Hong Kong : manifestation pro-police après une semaine de chaos

La tension est montée d'un cran ces derniers jours, et la ville a été paralysée. 

Des Hongkongais manifestent leur soutien aux forces de l\'ordre, samedi 16 novembre 2019. 
Des Hongkongais manifestent leur soutien aux forces de l'ordre, samedi 16 novembre 2019.  (YE AUNG THU / AFP)

Une semaine de chaos. Des manifestants se sont réunis samedi 16 novembre à Hong Kong pour afficher leur soutien à la police, durement éprouvée après une semaine de violences et d'affrontements avec des militants prodémocratie. Quelque 500 personnes se sont rassemblées dans la matinée devant les bureaux du gouvernement, agitant des drapeaux national (chinois) et régional (hongkongais), et prenant des photos avec les policiers.

Ces derniers jours, la tension est montée d'un cran avec le lancement par des manifestants prodémocratie de la stratégie "éclore partout", consistant à multiplier les blocages simultanés. Additionnée à des actes de vandalisme, elle a conduit à la quasi-paralysie du métro, ainsi qu'à la fermeture des écoles et de centres commerciaux. La circulation a repris samedi dans la ville, mais certaines routes et un important tunnel restaient fermés.

Une semaine marquée par un décès

Plusieurs universités de Hong Kong étaient également à feu et à sang. Des étudiants et d'autres protestataires masqués ont occupé les campus, et certains s'y sont entraînés au lancer de cocktails Molotov ainsi qu'à l'utilisation d'arcs et de flèches.
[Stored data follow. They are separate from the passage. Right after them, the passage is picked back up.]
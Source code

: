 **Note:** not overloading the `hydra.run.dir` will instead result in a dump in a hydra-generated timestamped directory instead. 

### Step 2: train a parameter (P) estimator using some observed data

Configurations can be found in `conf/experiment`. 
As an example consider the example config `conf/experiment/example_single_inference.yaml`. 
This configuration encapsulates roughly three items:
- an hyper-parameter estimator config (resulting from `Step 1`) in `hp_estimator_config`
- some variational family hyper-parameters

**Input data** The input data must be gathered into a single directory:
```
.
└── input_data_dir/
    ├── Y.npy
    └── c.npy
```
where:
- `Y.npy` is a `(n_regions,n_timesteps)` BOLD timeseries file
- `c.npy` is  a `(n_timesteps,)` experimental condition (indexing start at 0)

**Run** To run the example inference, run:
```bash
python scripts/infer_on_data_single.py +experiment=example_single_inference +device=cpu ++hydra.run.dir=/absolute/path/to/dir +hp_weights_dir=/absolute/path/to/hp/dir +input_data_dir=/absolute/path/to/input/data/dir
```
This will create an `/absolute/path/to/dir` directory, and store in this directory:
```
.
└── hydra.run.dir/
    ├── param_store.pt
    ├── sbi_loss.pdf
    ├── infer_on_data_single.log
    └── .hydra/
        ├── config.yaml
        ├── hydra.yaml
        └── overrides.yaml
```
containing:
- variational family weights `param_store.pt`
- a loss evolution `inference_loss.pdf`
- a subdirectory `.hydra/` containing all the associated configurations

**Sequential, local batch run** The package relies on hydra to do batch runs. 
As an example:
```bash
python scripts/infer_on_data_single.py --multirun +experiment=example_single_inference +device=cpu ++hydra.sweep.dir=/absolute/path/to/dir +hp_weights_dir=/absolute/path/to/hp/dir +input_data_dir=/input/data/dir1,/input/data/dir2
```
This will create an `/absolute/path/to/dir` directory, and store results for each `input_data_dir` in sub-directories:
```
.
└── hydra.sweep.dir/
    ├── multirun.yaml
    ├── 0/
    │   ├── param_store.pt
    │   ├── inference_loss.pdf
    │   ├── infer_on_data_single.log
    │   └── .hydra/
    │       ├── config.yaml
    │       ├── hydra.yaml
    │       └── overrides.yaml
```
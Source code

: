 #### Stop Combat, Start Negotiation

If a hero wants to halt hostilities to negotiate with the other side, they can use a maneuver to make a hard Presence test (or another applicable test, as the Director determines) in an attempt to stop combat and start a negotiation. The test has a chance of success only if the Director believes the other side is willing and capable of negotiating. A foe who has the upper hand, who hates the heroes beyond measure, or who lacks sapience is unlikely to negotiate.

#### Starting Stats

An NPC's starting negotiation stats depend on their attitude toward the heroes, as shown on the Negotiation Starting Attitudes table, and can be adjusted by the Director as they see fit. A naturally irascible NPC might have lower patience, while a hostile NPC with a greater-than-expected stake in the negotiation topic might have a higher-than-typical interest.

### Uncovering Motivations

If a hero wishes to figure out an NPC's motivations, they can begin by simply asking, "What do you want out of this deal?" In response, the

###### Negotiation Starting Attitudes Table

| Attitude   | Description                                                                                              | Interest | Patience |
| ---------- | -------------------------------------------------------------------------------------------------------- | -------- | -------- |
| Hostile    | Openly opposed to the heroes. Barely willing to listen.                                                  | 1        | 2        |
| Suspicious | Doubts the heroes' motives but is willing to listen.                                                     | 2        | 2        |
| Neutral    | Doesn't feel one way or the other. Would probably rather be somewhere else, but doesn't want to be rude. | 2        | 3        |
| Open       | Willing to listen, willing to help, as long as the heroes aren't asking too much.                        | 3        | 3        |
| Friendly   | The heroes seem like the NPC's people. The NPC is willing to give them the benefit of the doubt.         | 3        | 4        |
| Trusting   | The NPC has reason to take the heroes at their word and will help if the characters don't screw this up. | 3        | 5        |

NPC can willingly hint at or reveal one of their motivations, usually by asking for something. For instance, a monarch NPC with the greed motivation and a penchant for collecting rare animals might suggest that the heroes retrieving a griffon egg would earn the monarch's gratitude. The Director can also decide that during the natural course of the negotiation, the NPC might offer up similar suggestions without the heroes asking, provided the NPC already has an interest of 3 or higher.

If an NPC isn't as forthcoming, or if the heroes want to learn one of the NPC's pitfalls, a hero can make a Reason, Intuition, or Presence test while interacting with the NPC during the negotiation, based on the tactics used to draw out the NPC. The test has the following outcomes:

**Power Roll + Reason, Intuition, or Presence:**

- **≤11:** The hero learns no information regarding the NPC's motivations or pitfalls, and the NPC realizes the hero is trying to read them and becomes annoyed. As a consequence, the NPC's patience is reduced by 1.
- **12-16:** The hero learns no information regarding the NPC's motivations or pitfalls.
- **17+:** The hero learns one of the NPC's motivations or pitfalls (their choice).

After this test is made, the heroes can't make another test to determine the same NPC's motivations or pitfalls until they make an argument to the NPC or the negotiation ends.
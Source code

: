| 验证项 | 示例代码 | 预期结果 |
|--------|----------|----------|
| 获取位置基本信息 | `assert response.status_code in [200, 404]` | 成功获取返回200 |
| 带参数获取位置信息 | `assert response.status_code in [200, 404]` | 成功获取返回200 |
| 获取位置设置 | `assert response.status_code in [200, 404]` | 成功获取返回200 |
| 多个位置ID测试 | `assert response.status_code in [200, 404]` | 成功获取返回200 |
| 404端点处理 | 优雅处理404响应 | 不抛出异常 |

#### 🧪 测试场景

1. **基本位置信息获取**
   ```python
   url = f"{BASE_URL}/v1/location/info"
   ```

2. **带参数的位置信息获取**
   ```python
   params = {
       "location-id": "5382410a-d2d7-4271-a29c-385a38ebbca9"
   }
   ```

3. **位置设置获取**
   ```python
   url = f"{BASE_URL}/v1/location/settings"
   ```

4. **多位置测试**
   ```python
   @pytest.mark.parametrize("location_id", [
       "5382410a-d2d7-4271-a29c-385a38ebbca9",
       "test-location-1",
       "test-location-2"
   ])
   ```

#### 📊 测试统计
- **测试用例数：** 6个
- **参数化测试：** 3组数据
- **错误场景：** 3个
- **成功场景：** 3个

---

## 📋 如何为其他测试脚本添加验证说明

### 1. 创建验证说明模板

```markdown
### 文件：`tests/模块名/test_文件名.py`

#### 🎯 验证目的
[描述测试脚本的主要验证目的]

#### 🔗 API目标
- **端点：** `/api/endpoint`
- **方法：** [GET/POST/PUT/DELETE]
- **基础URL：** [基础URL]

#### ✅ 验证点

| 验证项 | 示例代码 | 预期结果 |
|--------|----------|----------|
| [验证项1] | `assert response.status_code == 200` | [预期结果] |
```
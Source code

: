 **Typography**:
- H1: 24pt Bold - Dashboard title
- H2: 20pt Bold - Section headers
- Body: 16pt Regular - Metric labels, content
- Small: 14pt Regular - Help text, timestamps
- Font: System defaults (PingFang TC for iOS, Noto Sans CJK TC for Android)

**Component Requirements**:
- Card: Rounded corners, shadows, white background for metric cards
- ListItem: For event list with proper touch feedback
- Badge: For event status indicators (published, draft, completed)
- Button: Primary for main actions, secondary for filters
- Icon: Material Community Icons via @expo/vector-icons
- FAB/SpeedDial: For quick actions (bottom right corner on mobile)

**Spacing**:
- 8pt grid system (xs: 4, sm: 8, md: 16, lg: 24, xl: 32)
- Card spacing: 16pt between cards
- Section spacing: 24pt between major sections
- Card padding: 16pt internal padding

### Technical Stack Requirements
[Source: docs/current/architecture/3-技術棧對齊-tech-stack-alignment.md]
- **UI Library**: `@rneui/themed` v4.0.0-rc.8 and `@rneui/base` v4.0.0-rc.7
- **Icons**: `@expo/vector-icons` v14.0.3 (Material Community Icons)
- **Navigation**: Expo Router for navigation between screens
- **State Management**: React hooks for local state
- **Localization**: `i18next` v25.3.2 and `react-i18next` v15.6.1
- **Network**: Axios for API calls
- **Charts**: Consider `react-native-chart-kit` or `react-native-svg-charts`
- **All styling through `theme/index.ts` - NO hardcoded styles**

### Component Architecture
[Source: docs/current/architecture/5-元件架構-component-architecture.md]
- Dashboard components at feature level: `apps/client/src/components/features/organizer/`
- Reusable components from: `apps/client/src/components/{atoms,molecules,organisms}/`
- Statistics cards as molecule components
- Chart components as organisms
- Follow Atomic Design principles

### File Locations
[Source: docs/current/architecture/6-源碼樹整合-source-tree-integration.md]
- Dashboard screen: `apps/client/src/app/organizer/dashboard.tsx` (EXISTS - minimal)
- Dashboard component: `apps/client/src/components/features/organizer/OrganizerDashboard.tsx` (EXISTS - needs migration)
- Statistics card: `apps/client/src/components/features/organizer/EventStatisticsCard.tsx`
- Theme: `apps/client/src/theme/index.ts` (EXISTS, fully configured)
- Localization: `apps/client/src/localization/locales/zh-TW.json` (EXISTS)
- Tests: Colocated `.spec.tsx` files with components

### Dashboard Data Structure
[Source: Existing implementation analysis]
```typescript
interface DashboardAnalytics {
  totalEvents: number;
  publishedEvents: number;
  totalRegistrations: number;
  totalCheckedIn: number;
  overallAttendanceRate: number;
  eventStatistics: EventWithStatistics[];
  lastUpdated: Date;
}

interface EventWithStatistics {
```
La semaine a été marquée par la mort d'un agent d'entretien de 70 ans, touché à la tête par une brique. Il avait tenté de démonter des barricades édifiées par des militants prodémocratie. Deux étudiants allemands, de 22 et 23 ans, ont par ailleurs été arrêtés jeudi pour participation à un "rassemblement illégal".

La mobilisation prodémocratie est née en juin, du rejet d'un projet de loi visant à autoriser les extraditions vers la Chine continentale, où la justice est sous l'influence du Parti communiste.